▸ **Task brief**
Look for the word "more" in the entries below, then copy every line that has it.

▸ **Data records**

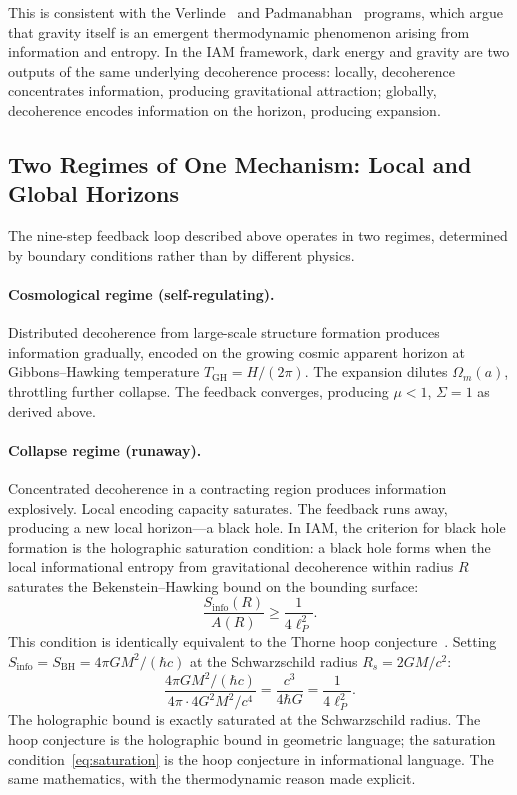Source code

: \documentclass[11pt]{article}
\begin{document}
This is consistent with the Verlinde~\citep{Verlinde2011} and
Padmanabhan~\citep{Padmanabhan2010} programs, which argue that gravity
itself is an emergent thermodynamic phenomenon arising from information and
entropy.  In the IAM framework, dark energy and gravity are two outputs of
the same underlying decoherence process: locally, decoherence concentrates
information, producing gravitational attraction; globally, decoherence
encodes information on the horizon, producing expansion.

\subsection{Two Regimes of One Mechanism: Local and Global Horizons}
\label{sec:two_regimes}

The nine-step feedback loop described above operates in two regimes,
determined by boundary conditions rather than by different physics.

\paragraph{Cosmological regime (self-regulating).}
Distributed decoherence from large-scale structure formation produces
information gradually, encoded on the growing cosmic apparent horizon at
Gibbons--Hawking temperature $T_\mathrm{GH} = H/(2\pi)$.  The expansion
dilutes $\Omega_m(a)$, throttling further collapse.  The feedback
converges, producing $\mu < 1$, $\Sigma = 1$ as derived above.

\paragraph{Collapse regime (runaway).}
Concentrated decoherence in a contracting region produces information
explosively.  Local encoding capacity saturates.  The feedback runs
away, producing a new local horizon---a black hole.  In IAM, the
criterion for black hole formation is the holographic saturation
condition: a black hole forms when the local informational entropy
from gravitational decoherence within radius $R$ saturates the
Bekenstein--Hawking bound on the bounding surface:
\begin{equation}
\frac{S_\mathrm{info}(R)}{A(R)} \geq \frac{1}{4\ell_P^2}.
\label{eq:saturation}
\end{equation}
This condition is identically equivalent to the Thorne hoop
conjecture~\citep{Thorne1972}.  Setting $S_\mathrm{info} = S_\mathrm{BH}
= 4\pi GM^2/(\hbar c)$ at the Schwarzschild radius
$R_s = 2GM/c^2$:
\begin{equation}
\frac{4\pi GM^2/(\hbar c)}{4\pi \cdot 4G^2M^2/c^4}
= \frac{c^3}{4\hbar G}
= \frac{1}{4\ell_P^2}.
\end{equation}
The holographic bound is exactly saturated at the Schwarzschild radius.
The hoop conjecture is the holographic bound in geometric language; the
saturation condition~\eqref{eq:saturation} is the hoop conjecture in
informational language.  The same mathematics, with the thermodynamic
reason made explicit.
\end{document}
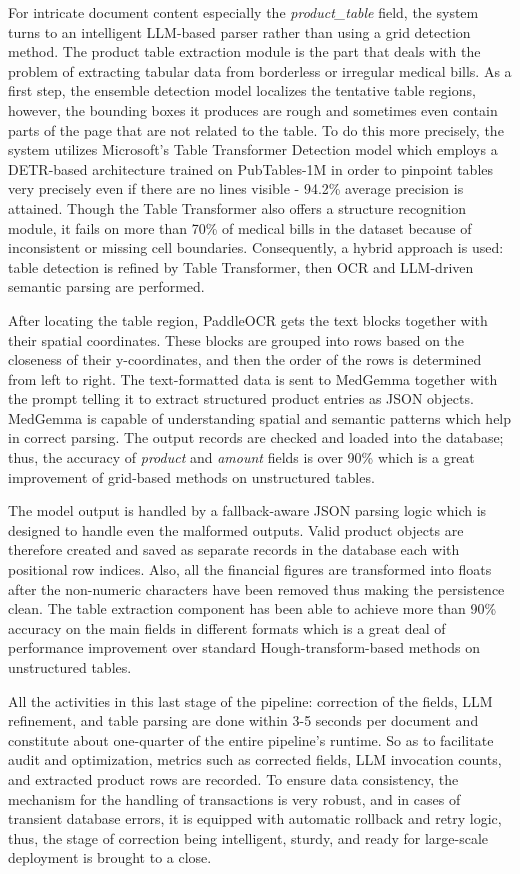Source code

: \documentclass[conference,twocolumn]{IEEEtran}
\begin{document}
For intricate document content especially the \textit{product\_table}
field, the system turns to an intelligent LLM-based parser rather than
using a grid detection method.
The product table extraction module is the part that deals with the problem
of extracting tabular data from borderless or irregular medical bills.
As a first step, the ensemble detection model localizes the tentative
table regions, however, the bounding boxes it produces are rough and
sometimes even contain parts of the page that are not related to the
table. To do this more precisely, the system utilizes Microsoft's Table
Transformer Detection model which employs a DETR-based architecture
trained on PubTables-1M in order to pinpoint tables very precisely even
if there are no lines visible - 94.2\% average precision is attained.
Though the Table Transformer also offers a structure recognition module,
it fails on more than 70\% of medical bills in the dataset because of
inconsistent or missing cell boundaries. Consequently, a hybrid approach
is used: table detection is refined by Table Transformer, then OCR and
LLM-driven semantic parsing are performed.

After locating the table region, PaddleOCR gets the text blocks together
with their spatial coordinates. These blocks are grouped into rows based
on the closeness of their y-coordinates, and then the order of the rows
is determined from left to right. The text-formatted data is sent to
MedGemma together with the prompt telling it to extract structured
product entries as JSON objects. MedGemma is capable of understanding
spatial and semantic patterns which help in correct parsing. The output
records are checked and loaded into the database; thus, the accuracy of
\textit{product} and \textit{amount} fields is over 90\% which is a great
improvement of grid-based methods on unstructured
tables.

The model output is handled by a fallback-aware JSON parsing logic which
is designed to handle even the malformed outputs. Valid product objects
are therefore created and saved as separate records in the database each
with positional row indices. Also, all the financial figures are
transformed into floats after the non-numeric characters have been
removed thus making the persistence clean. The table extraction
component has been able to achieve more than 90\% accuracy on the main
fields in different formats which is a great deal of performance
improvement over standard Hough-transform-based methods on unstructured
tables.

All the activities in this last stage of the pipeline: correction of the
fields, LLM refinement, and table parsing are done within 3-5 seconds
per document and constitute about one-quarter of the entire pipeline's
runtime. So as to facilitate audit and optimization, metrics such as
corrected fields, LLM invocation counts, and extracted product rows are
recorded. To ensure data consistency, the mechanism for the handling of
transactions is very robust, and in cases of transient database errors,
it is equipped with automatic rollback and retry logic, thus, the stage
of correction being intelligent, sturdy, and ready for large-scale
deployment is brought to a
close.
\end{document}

▸ **Task answer**
table. To do this more precisely, the system utilizes Microsoft's Table
it fails on more than 70\% of medical bills in the dataset because of
component has been able to achieve more than 90\% accuracy on the main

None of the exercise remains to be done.